While it is true that in developed countries, residents do not drive to work, they do, in fact, own cars for weekend grocery shopping trips or family outings.
Our Government has to recognise that car ownership is no longer a luxury but a necessity, just like how cellphones have evolved to become everyday items. With an ageing population and the fast-emerging need to be more productive in caring for the elderly, this mindset change has to happen now.
The certificate of entitlement (COE) system for private cars can be revamped to encompass two categories, based on the profile of the buyer, and not by engine capacity. Engine capacity and power output should no longer be a factor, as with an ageing population, an electric or elder-friendly multi-purpose vehicle should be encouraged, even though it may not be the most budget-friendly car.

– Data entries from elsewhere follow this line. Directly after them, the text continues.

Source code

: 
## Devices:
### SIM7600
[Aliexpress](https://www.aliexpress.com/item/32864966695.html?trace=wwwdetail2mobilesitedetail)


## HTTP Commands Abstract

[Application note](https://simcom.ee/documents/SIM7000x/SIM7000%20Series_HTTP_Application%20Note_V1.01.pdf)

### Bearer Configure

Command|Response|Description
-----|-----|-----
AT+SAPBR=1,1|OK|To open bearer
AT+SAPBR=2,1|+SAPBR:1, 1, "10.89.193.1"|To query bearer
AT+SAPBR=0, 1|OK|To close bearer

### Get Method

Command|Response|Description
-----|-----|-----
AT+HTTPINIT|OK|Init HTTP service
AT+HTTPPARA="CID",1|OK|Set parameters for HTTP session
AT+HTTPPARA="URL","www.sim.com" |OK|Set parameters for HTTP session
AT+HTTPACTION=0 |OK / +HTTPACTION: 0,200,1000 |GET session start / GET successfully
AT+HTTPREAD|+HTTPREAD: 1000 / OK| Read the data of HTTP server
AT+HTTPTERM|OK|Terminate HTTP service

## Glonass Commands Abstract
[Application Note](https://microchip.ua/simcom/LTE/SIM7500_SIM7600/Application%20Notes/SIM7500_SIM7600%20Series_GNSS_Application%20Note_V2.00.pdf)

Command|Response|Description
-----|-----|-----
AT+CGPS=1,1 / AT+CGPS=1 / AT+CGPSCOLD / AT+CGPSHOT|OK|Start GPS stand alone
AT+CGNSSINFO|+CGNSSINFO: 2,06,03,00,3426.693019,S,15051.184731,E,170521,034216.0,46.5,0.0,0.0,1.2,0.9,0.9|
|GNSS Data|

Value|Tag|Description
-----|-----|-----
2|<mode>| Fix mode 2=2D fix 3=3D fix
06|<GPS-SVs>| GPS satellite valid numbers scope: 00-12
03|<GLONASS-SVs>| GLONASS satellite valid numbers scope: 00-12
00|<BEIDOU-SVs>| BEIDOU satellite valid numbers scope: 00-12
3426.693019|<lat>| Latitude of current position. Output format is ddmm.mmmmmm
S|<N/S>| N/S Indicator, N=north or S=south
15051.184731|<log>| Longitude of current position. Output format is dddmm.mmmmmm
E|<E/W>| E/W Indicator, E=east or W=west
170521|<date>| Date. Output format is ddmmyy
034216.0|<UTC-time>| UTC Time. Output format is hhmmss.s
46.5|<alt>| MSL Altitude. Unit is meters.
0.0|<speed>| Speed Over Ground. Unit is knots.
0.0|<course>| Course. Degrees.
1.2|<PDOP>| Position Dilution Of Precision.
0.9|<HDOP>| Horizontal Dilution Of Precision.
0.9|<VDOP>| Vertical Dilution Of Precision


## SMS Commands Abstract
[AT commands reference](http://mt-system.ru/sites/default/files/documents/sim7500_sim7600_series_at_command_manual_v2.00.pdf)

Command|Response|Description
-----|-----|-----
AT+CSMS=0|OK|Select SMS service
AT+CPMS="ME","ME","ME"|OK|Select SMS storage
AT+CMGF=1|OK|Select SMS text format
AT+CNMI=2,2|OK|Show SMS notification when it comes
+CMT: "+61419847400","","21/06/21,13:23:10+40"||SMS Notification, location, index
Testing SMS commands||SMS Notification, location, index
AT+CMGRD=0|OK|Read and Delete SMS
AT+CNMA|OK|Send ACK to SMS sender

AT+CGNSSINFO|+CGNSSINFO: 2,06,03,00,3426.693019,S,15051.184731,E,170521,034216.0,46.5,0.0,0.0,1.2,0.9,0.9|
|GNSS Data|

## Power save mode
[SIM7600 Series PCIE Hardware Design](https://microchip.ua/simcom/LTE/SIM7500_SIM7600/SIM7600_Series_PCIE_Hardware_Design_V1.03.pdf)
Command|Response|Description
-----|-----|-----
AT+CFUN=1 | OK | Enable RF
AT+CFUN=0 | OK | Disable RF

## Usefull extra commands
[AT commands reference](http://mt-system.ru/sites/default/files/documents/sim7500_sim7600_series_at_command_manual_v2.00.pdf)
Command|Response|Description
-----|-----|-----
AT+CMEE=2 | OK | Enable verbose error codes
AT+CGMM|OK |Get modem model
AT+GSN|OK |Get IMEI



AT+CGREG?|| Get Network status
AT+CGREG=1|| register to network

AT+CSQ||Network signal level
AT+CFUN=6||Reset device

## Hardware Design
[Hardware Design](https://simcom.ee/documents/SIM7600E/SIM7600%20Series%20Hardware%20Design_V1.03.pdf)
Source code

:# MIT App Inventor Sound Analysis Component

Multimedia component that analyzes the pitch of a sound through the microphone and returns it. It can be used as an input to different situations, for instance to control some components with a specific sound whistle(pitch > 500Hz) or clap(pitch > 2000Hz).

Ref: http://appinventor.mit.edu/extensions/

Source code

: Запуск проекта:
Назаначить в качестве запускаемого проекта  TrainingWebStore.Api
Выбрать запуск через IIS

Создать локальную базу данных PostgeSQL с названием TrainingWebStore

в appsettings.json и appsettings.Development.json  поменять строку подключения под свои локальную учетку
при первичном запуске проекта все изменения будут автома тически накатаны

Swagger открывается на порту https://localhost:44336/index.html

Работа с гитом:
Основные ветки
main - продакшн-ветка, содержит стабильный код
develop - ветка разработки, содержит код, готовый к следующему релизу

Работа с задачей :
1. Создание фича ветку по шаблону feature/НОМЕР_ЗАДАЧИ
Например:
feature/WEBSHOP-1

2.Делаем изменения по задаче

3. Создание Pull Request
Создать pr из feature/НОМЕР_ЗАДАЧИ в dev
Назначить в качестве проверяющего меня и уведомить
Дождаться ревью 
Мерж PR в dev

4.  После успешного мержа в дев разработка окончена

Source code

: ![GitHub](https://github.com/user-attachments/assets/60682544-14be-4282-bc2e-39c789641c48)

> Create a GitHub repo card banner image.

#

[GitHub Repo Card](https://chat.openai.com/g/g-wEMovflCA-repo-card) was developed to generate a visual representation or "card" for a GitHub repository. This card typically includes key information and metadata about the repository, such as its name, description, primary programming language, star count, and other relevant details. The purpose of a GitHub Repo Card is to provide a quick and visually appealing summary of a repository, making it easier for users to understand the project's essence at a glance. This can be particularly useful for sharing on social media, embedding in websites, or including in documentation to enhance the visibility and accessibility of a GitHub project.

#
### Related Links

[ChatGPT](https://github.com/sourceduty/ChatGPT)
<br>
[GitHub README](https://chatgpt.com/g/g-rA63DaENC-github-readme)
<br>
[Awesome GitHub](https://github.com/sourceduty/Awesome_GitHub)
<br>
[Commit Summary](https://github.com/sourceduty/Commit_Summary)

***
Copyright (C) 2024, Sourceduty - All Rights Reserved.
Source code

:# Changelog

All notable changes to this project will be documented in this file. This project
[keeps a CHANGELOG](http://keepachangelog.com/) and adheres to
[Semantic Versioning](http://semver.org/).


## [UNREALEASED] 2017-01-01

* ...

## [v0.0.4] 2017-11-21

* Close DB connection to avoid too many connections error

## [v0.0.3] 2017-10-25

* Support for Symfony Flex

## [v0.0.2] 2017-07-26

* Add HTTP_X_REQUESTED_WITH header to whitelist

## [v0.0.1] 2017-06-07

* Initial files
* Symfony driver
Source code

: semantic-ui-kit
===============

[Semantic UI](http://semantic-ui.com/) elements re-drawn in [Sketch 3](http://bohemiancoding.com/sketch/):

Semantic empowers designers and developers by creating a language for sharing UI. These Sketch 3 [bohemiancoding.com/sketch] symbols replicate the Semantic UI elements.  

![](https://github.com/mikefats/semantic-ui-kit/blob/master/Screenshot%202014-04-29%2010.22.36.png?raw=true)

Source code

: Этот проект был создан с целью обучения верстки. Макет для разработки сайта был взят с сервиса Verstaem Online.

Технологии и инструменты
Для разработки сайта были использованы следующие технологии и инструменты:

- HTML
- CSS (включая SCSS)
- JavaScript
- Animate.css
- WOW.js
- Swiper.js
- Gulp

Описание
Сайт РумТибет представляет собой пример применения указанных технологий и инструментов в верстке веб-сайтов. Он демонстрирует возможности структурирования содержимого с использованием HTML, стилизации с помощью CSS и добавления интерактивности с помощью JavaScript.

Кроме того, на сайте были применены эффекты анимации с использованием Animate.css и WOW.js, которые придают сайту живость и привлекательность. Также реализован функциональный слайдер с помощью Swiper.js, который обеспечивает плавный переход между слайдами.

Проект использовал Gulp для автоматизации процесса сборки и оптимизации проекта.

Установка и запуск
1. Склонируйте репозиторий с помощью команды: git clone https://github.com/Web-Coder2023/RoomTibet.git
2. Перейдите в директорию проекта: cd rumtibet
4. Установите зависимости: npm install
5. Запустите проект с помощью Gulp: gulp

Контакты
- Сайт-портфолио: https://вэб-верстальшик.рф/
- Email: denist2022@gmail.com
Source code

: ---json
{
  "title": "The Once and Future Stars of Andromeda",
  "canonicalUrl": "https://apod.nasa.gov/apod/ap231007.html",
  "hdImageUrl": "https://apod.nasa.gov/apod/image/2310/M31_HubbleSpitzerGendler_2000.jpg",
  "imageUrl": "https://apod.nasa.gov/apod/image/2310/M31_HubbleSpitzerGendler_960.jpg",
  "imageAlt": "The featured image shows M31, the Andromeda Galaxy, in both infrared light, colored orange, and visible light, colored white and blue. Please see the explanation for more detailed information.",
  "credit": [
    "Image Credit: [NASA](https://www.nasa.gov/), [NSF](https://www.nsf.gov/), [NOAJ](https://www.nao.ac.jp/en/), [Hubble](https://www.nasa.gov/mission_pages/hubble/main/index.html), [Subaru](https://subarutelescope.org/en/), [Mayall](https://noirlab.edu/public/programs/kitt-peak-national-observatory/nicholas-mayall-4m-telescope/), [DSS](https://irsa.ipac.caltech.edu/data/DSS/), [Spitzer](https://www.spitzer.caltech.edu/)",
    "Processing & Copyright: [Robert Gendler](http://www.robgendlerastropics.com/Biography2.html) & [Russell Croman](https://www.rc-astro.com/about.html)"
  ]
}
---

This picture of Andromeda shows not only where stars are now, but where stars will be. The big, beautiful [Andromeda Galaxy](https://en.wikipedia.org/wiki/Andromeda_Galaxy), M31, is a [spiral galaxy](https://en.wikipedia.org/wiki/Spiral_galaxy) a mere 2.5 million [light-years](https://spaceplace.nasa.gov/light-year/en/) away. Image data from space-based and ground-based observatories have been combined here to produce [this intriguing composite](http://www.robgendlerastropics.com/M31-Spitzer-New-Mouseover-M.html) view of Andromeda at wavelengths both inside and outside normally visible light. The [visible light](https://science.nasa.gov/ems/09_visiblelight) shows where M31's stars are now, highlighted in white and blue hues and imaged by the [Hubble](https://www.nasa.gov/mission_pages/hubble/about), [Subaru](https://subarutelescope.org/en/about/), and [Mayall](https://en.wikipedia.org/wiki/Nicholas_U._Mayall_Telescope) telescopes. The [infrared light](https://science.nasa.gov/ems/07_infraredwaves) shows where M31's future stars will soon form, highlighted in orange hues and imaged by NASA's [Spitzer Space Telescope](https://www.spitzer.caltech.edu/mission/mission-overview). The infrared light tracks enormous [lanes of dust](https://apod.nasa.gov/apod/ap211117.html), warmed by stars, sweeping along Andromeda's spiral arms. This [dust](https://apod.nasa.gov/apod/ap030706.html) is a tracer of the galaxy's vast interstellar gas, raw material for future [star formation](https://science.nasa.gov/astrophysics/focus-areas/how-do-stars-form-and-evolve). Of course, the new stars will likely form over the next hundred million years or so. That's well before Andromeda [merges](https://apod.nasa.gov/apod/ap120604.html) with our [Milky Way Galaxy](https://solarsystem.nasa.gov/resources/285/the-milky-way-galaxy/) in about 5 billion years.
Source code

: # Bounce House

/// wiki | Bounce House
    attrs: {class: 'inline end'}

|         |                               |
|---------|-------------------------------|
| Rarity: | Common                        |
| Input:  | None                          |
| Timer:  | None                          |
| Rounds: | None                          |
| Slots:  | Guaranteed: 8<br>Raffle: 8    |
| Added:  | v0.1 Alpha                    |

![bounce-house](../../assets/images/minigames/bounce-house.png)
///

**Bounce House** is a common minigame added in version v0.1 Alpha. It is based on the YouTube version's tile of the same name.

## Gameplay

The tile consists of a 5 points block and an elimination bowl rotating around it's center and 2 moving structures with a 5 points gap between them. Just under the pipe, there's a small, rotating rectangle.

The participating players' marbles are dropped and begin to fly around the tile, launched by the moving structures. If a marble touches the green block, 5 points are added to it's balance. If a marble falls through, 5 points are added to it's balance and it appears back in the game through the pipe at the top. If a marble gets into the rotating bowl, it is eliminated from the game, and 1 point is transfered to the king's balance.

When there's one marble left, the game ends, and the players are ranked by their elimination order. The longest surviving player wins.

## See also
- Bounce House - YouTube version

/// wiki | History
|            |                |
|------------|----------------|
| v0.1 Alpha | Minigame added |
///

The first COE category should strictly be for Singaporeans.
Perhaps Singaporeans can use their SingPass to make their bids as well as place a bid deposit of $5,000. Each NRIC is allowed to hold only one COE at a time.
Holders of this type of COE should be allowed to transfer it only to fellow Singaporeans, with similar restrictions of one COE per NRIC.
The second COE category can function in a similar manner to the existing system, where free market forces determine the price.
This proposal achieves many objectives: First, private transport is made affordable to the man in the street. Second, there is a benefit to being a citizen. Third, the growth rate of cars is no different from what it is currently. But the hoarding of COEs by multi-car owners will not artificially inflate the price of cars.
Lastly, the quality of cars on the road should improve, with affordable COEs being used to purchase the more expensive electric or elder-friendly vehicles.